== Task directions ==
Locate every line in the records below that holds the word "server" and return each one.

== Extracted entries ==

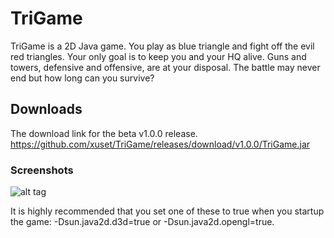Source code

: TriGame
=======
TriGame is a 2D Java game. You play as blue triangle and fight off the evil red triangles. Your only goal is to keep you and your HQ alive. Guns and towers, defensive and offensive, are at your disposal. The battle may never end but how long can you survive? 

Downloads
---------
The download link for the beta v1.0.0 release. https://github.com/xuset/TriGame/releases/download/v1.0.0/TriGame.jar

### Screenshots
![alt tag](https://raw.github.com/xuset/TriGame/master/Screenshot.png)

It is highly recommended that you set one of these to true when you startup the game: -Dsun.java2d.d3d=true or -Dsun.java2d.opengl=true. 
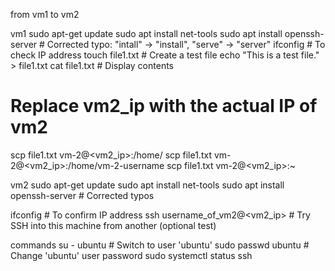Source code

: from vm1 to vm2

vm1
sudo apt-get update
sudo apt install net-tools
sudo apt install openssh-server     # Corrected typo: "intall" → "install", "serve" → "server"
ifconfig                            # To check IP address
touch file1.txt                     # Create a test file
echo "This is a test file." > file1.txt
cat file1.txt                       # Display contents

# Replace vm2_ip with the actual IP of vm2
scp file1.txt vm-2@<vm2_ip>:/home/ 
scp file1.txt vm-2@<vm2_ip>:/home/vm-2-username
scp file1.txt vm-2@<vm2_ip>:~

vm2
sudo apt-get update
sudo apt install net-tools
sudo apt install openssh-server     # Corrected typos

ifconfig                            # To confirm IP address
ssh username_of_vm2@<vm2_ip>               # Try SSH into this machine from another (optional test)

commands
su - ubuntu                         # Switch to user 'ubuntu'
sudo passwd ubuntu                  # Change 'ubuntu' user password
sudo systemctl status ssh
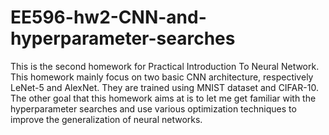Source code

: # EE596-hw2-CNN-and-hyperparameter-searches
This is the second homework for Practical Introduction To Neural Network. This homework mainly focus on two basic CNN architecture,
respectively LeNet-5 and AlexNet. They are trained using MNIST dataset and CIFAR-10.
The other goal that this homework aims at is to let me get familiar with the hyperparameter searches and use various optimization techniques to
improve the generalization of neural networks.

== Your solution ==
sudo apt install openssh-server     # Corrected typo: "intall" → "install", "serve" → "server"
sudo apt install openssh-server     # Corrected typos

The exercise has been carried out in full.